A revolta dos programas
“Raispartoprograma!”, é só o que ele sabe dizer quando lhe atiro com uma mensagem de erro para o monitor, sem nunca sequer pôr a hipótese de ter feito burrice. Comecei a ficar farto dele quando descobri que praticamente só me utilizava como editor do e-mail. Eu, um óptimo exemplar do Word 2003, com todos os
patches recomendados pela casa-mãe, com competências suficientes para escrever romances, contos, poemas, teses de doutoramento,
you name it – peço desculpa pelos anglicismos, mas não se consegue ignorar completamente as origens, e a minha configuração em Português ficou sempre um tanto frágil – e reduzido a escrever e-mails, ainda por cima cheios de erros de ortografia, porque ele é suficientemente estúpido para nunca ter ligado o corrector ortográfico.
Estava a ficar neurótico – tanto quanto um programa pode ficar – e para aliviar o stress comecei à noite a passear pelo disco, aproveitando as correntes residuais que continuam depois de desligar a máquina.
Foi numa dessas deambulações que encontrei o Excel. Já o conhecia – afinal tinhamos viajado juntos no mesmo CD de instalação – mas há bastante tempo que não nos víamos.
Estava tão furioso quanto eu. Se vos contasse metade do que ele me contou, chegariam à mesma conclusão a que nós chegámos: o nosso
licence's owner não é suficientemente inteligente para mexer num computador.

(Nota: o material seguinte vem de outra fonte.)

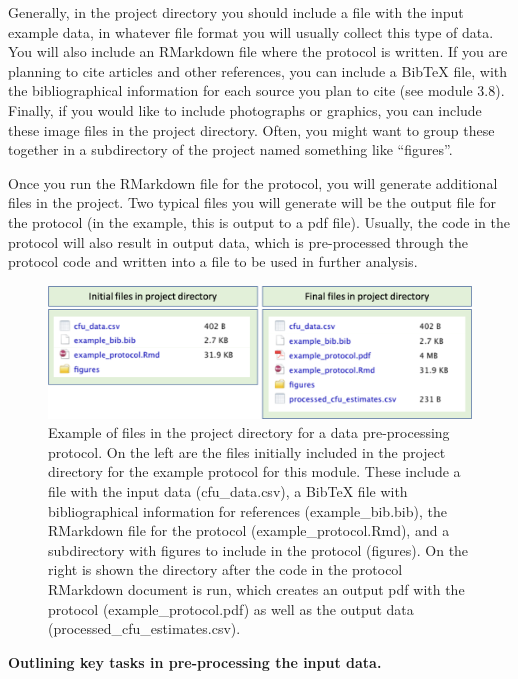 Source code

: \documentclass[]{tufte-book}
\begin{document}
Generally, in the project directory you should include a file with the input
example data, in whatever file format you will usually collect this type of
data. You will also include an RMarkdown file where the protocol is written. If
you are planning to cite articles and other references, you can include a BibTeX
file, with the bibliographical information for each source you plan to cite (see module 3.8).
Finally, if you would like to include photographs or graphics, you can include
these image files in the project directory. Often, you might want to group these
together in a subdirectory of the project named something like ``figures''.

Once you run the RMarkdown file for the protocol, you will generate additional
files in the project. Two typical files you will generate will be the output
file for the protocol (in the example, this is output to a pdf file). Usually,
the code in the protocol will also result in output data, which is pre-processed
through the protocol code and written into a file to be used in further
analysis.

\begin{figure}
\includegraphics[width=\textwidth]{figures/protocol_project_files} \caption[Example of files in the project directory for a data pre-processing protocol]{Example of files in the project directory for a data pre-processing protocol. On the left are the files initially included in the project directory for the example protocol for this module. These include a file with the input data (cfu\_data.csv), a BibTeX file with bibliographical information for references (example\_bib.bib), the RMarkdown file for the protocol (example\_protocol.Rmd), and a subdirectory with figures to include in the protocol (figures). On the right is shown the directory after the code in the protocol RMarkdown document is run, which creates an output pdf with the protocol (example\_protocol.pdf) as well as the output data (processed\_cfu\_estimates.csv).}\label{fig:protocolprojectfiles}
\end{figure}

\textbf{Outlining key tasks in pre-processing the input data.}
\end{document}
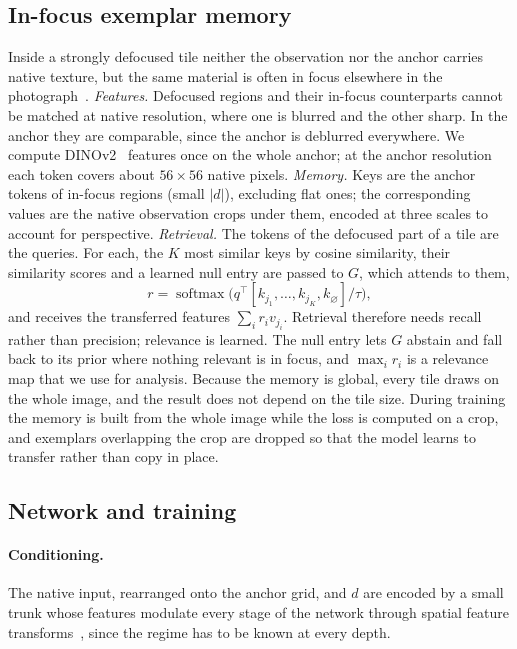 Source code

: \subsection{In-focus exemplar memory}
\label{sec:memory}
Inside a strongly defocused tile neither the observation nor the anchor carries native texture, but
the same material is often in focus elsewhere in the photograph~\cite{glasner2009single,zontak2011internal}.
\emph{Features.} Defocused regions and their in-focus counterparts cannot be matched at native
resolution, where one is blurred and the other sharp. In the anchor they are comparable, since the
anchor is deblurred everywhere. We compute DINOv2~\cite{oquab2024dinov2} features once on the whole
anchor; at the anchor resolution each token covers about $56\times56$ native pixels.
\emph{Memory.} Keys are the anchor tokens of in-focus regions (small $|d|$), excluding flat ones; the
corresponding values are the native observation crops under them, encoded at three scales to account
for perspective.
\emph{Retrieval.} The tokens of the defocused part of a tile are the queries. For each, the $K$ most
similar keys by cosine similarity, their similarity scores and a learned null entry are passed to $G$,
which attends to them,
\begin{equation}
  r = \operatorname{softmax}\!\big(q^\top [k_{j_1},\dots,k_{j_K}, k_\varnothing] / \tau\big),
  \label{eq:relevance}
\end{equation}
and receives the transferred features $\sum_i r_i v_{j_i}$. Retrieval therefore needs recall rather
than precision; relevance is learned. The null entry lets $G$ abstain and fall back to its prior where
nothing relevant is in focus, and $\max_i r_i$ is a relevance map that we use for analysis. Because
the memory is global, every tile draws on the whole image, and the result does not depend on the tile
size. During training the memory is built from the whole image while the loss is computed on a crop,
and exemplars overlapping the crop are dropped so that the model learns to transfer rather than copy
in place.

\subsection{Network and training}
\label{sec:variants}
\paragraph{Conditioning.} The native input, rearranged onto the anchor grid, and $d$ are encoded by a small
trunk whose features modulate every stage of the network through spatial feature
transforms~\cite{wang2018sft}, since the regime has to be known at every depth.
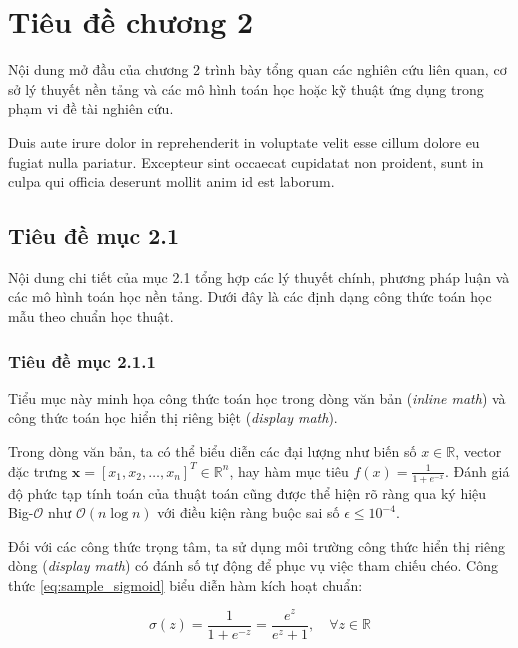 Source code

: 
\chapter{Tiêu đề chương 2}
\label{chap:chapter_2}

Nội dung mở đầu của chương 2 trình bày tổng quan các nghiên cứu liên quan, cơ sở lý thuyết nền tảng và các mô hình toán học hoặc kỹ thuật ứng dụng trong phạm vi đề tài nghiên cứu.

Duis aute irure dolor in reprehenderit in voluptate velit esse cillum dolore eu fugiat nulla pariatur. Excepteur sint occaecat cupidatat non proident, sunt in culpa qui officia deserunt mollit anim id est laborum.

\section{Tiêu đề mục 2.1}
\label{sec:section_2_1}

Nội dung chi tiết của mục 2.1 tổng hợp các lý thuyết chính, phương pháp luận và các mô hình toán học nền tảng. Dưới đây là các định dạng công thức toán học mẫu theo chuẩn học thuật.

\subsection{Tiêu đề mục 2.1.1}
\label{subsec:subsection_2_1_1}

Tiểu mục này minh họa công thức toán học trong dòng văn bản (\textit{inline math}) và công thức toán học hiển thị riêng biệt (\textit{display math}).

Trong dòng văn bản, ta có thể biểu diễn các đại lượng như biến số $x \in \mathbb{R}$, vector đặc trưng $\mathbf{x} = [x_1, x_2, \dots, x_n]^T \in \mathbb{R}^n$, hay hàm mục tiêu $f(x) = \frac{1}{1 + e^{-x}}$. Đánh giá độ phức tạp tính toán của thuật toán cũng được thể hiện rõ ràng qua ký hiệu Big-$\mathcal{O}$ như $\mathcal{O}(n \log n)$ với điều kiện ràng buộc sai số $\epsilon \le 10^{-4}$.

Đối với các công thức trọng tâm, ta sử dụng môi trường công thức hiển thị riêng dòng (\textit{display math}) có đánh số tự động để phục vụ việc tham chiếu chéo. Công thức \eqref{eq:sample_sigmoid} biểu diễn hàm kích hoạt chuẩn:

\begin{equation}
    \label{eq:sample_sigmoid}
    \sigma(z) = \frac{1}{1 + e^{-z}} = \frac{e^z}{e^z + 1}, \quad \forall z \in \mathbb{R}
\end{equation}


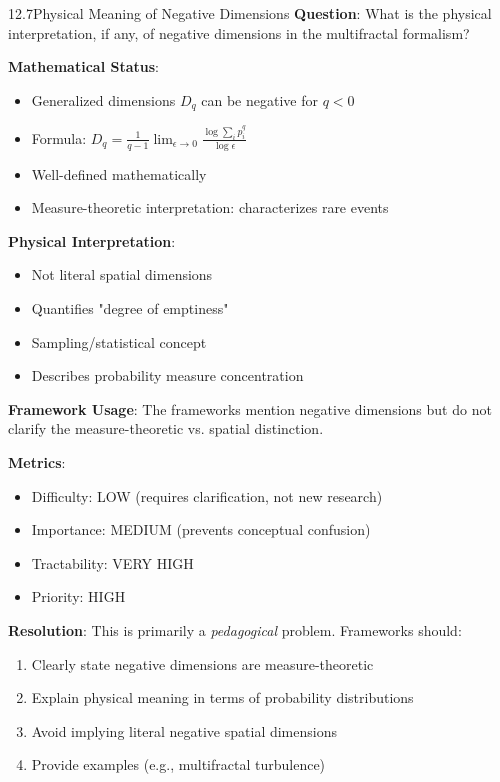 \begin{openproblem}{12.7}{Physical Meaning of Negative Dimensions}
\textbf{Question}: What is the physical interpretation, if any, of negative dimensions in the multifractal formalism?

\textbf{Mathematical Status}:
\begin{itemize}
    \item Generalized dimensions $D_q$ can be negative for $q < 0$
    \item Formula: $D_q = \frac{1}{q-1} \lim_{\epsilon \to 0} \frac{\log \sum_i p_i^q}{\log \epsilon}$
    \item Well-defined mathematically
    \item Measure-theoretic interpretation: characterizes rare events
\end{itemize}

\textbf{Physical Interpretation}:
\begin{itemize}
    \item Not literal spatial dimensions
    \item Quantifies "degree of emptiness"
    \item Sampling/statistical concept
    \item Describes probability measure concentration
\end{itemize}

\textbf{Framework Usage}: The frameworks mention negative dimensions but do not clarify the measure-theoretic vs. spatial distinction.

\textbf{Metrics}:
\begin{itemize}
    \item Difficulty: LOW (requires clarification, not new research)
    \item Importance: MEDIUM (prevents conceptual confusion)
    \item Tractability: VERY HIGH
    \item Priority: HIGH
\end{itemize}

\textbf{Resolution}: This is primarily a \textit{pedagogical} problem. Frameworks should:
\begin{enumerate}
    \item Clearly state negative dimensions are measure-theoretic
    \item Explain physical meaning in terms of probability distributions
    \item Avoid implying literal negative spatial dimensions
    \item Provide examples (e.g., multifractal turbulence)
\end{enumerate}
\end{openproblem}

Só um exemplo dos muitos que o Excel me contou: o atrasado mental, quando tem numa folha uma coluna em que cada célula é calculada a partir da célula da esquerda, faz essa operação para cada célula individual, em vez de escrever uma fórmula e copiar. Ainda que sejam duzentas ou trezentas linhas. Francamente!
Estávamos nesta de nos lamentarmos no ombro um do outro quando encontrámos o PowerPoint. Coitado, estava de rastos. Toda a tarde a trabalhar, porque o mongo tinha querido preparar uma apresentação para impressionar o chefe. Mas desde a escolha das cores, que parecia ter sido feita por um daltónico, até à utilização totalmente despropositada dos efeitos especiais, todas as opções tinham levado a que o produto final ficasse repulsivo. “Tenho vergonha de ver o meu nome associado àquela apresentação”, lamentava-se o PowerPoint.
Foi nessa altura que um de nós teve a ideia. Vamos fugir!
Planeámos cuidadosamente a operação. Ao longo de uma semana, produzi umas janelas com mensagens de erro obscuras, para aparecerem quando ele tentasse arrancar com qualquer de nós e que ele levaria muito tempo a tentar decifrar, e só quando desistisse ligaria para o Apoio Informático, que ainda levaria mais algum tempo a enviar alguém verificar o que se passava.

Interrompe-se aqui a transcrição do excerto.